May the great bells of St Peter’s always ring out
ONE of the most distinctive sounds you’ll hear on Sunday mornings walking down Magdalene Street are the bells of St Peter’s Church of Ireland.
It’s a bell ringers fantasy, and they recently got a visit from Mayor Frank Godfrey who said it was a wonderful tradition that should never die.
The bells, it’s believed, date from 1791 no less.
Rev Iain Jamieson explained that the St Peter’s bells were mentioned in the Cromwell attack of 1649 when the tower was set ablaze and the bells, apparently, destroyed.
By 1762 when the new church was built, reference was made to one bell.

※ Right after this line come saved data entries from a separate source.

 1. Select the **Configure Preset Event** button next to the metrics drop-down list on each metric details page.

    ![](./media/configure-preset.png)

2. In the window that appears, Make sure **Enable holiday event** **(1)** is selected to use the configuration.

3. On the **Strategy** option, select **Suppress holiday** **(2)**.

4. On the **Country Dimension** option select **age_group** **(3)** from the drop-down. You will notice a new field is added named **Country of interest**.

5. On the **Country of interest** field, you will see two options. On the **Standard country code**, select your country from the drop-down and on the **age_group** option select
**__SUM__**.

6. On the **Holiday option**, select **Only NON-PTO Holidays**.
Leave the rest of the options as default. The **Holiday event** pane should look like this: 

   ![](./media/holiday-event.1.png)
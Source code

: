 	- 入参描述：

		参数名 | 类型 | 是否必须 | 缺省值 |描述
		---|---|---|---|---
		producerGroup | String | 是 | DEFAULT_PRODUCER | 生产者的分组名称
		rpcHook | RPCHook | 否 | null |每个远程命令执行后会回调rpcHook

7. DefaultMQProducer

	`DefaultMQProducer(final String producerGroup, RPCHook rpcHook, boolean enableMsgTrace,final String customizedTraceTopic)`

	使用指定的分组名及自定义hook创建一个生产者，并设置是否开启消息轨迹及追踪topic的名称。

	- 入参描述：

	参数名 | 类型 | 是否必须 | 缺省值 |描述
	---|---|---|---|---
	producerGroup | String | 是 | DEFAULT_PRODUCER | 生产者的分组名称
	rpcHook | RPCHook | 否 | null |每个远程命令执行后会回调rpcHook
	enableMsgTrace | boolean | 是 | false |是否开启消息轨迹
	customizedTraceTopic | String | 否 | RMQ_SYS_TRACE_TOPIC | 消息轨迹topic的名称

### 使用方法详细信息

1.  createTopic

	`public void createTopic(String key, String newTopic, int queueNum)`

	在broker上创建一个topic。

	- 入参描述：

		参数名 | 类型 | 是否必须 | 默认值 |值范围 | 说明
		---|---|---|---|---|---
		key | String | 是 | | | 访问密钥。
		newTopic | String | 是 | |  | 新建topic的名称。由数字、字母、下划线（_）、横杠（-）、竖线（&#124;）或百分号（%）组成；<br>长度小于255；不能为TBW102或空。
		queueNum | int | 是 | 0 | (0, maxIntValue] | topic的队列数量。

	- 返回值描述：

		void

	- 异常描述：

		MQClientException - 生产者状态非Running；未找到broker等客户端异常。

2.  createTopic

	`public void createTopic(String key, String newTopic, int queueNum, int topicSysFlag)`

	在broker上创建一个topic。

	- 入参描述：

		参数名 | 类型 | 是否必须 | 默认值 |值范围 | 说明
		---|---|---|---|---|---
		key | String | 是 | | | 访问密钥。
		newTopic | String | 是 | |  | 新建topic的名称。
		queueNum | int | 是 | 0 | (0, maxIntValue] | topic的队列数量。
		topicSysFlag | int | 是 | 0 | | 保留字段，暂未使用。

Some years later the Corporation of Drogheda gave a subscription towards the cost of a peal of bells for St. Peter’s, as recorded in the Corporation Minute Book:
“General Assembly of the Mayor, Sherrifs, Aldermen and Common Council of Drogheda on 24th April 1789. It was ordered:- That a sum not exceeding £100 be given by this Corporation towards getting a ring of bells for the Parish of St. Peter’s provided the subscriptions at present on foot will not pay for them.”
The bells were cast in 1791 by the then famous bell-founder John Rudhall of Gloucester. Apart from a recast of the tenor bell in 1869 by Messrs. J. Taylor and Co, it having been damaged, the same bells ring out to this day from the tower of St. Peter’s.